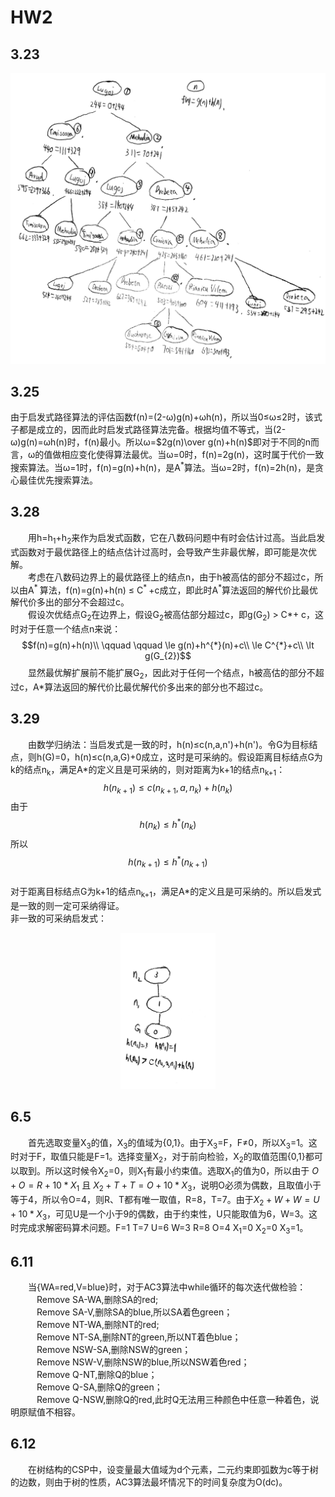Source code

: # HW2
## 3.23
![](1.jpg)  
## 3.25
由于启发式路径算法的评估函数f(n)=(2-&omega;)g(n)+&omega;h(n)，所以当0&le;&omega;&le;2时，该式子都是成立的，因而此时启发式路径算法完备。根据均值不等式，当(2-&omega;)g(n)=&omega;h(n)时，f(n)最小。所以&omega;=$2g(n)\over g(n)+h(n)$即对于不同的n而言，&omega;的值做相应变化使得算法最优。当&omega;=0时，f(n)=2g(n)，这时属于代价一致搜索算法。当&omega;=1时，f(n)=g(n)+h(n)，是A<sup>*</sup>算法。当&omega;=2时，f(n)=2h(n)，是贪心最佳优先搜索算法。  
## 3.28
&emsp;&emsp;用h=h<sub>1</sub>+h<sub>2</sub>来作为启发式函数，它在八数码问题中有时会估计过高。当此启发式函数对于最优路径上的结点估计过高时，会导致产生非最优解，即可能是次优解。  
&emsp;&emsp;考虑在八数码边界上的最优路径上的结点n，由于h被高估的部分不超过c，所以由A<sup>* </sup>算法，f(n)=g(n)+h(n) &le; C<sup>* </sup>+c成立，即此时A<sup>*</sup>算法返回的解代价比最优解代价多出的部分不会超过c。  
&emsp;&emsp;假设次优结点G<sub>2</sub>在边界上，假设G<sub>2</sub>被高估部分超过c，即g(G<sub>2</sub>) &gt; C\*+ c，这时对于任意一个结点n来说：
$$f(n)=g(n)+h(n)\\
\qquad \qquad \le g(n)+h^{*}(n)+c\\
\le C^{*}+c\\
\lt g(G_{2})$$
&emsp;&emsp;显然最优解扩展前不能扩展G<sub>2</sub>，因此对于任何一个结点，h被高估的部分不超过c，A\*算法返回的解代价比最优解代价多出来的部分也不超过c。
## 3.29
&emsp;&emsp;由数学归纳法：当启发式是一致的时，h(n)&le;c(n,a,n')+h(n')。令G为目标结点，则h(G)=0，h(n)&le;c(n,a,G)+0成立，这时是可采纳的。假设距离目标结点G为k的结点n<sub>k</sub>，满足A\*的定义且是可采纳的，则对距离为k+1的结点n<sub>k+1</sub>：  
$$h(n_{k+1})\le c(n_{k+1},a,n_{k})+h(n_{k})$$
由于  
$$h(n_{k}) \le h^{*}(n_{k})$$
所以  
$$h(n_{k+1}) \le h^{*}(n_{k+1})$$  
对于距离目标结点G为k+1的结点n<sub>k+1</sub>，满足A\*的定义且是可采纳的。所以启发式是一致的则一定可采纳得证。  
非一致的可采纳启发式：  
<div align=center><img src="2.jpg" width="30%"></div>

## 6.5
&emsp;&emsp;首先选取变量X<sub>3</sub>的值，X<sub>3</sub>的值域为{0,1}。由于X<sub>3</sub>=F，F$\neq$0，所以X<sub>3</sub>=1。这时对于F，取值只能是F=1。选择变量X<sub>2</sub>，对于前向检验，X<sub>2</sub>的取值范围{0,1}都可以取到。所以这时候令X<sub>2</sub>=0，则X<sub>1</sub>有最小约束值。选取X<sub>1</sub>的值为0，所以由于 $O+O=R+10*X_{1}$ 且 $X_{2}+T+T=O+10*X_{3}$，说明O必须为偶数，且取值小于等于4，所以令O=4，则R、T都有唯一取值，R=8，T=7。由于$X_{2}+W+W=U+10*X_{3}$，可见U是一个小于9的偶数，由于约束性，U只能取值为6，W=3。这时完成求解密码算术问题。F=1 T=7 U=6 W=3 R=8 O=4 X<sub>1</sub>=0 X<sub>2</sub>=0 X<sub>3</sub>=1。
## 6.11
&emsp;&emsp;当{WA=red,V=blue}时，对于AC3算法中while循环的每次迭代做检验：  
&emsp;&emsp;&emsp;Remove SA-WA,删除SA的red;  
&emsp;&emsp;&emsp;Remove SA-V,删除SA的blue,所以SA着色green；  
&emsp;&emsp;&emsp;Remove NT-WA,删除NT的red;  
&emsp;&emsp;&emsp;Remove NT-SA,删除NT的green,所以NT着色blue；  
&emsp;&emsp;&emsp;Remove NSW-SA,删除NSW的green；  
&emsp;&emsp;&emsp;Remove NSW-V,删除NSW的blue,所以NSW着色red；  
&emsp;&emsp;&emsp;Remove Q-NT,删除Q的blue；  
&emsp;&emsp;&emsp;Remove Q-SA,删除Q的green；  
&emsp;&emsp;&emsp;Remove Q-NSW,删除Q的red,此时Q无法用三种颜色中任意一种着色，说明原赋值不相容。  
## 6.12
&emsp;&emsp;在树结构的CSP中，设变量最大值域为d个元素，二元约束即弧数为c等于树的边数，则由于树的性质，AC3算法最坏情况下的时间复杂度为O(dc)。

▶ What is required
Looking at the entries, count the lines where the word "Remove" appears, and state the count by itself.

▶ Written answer
9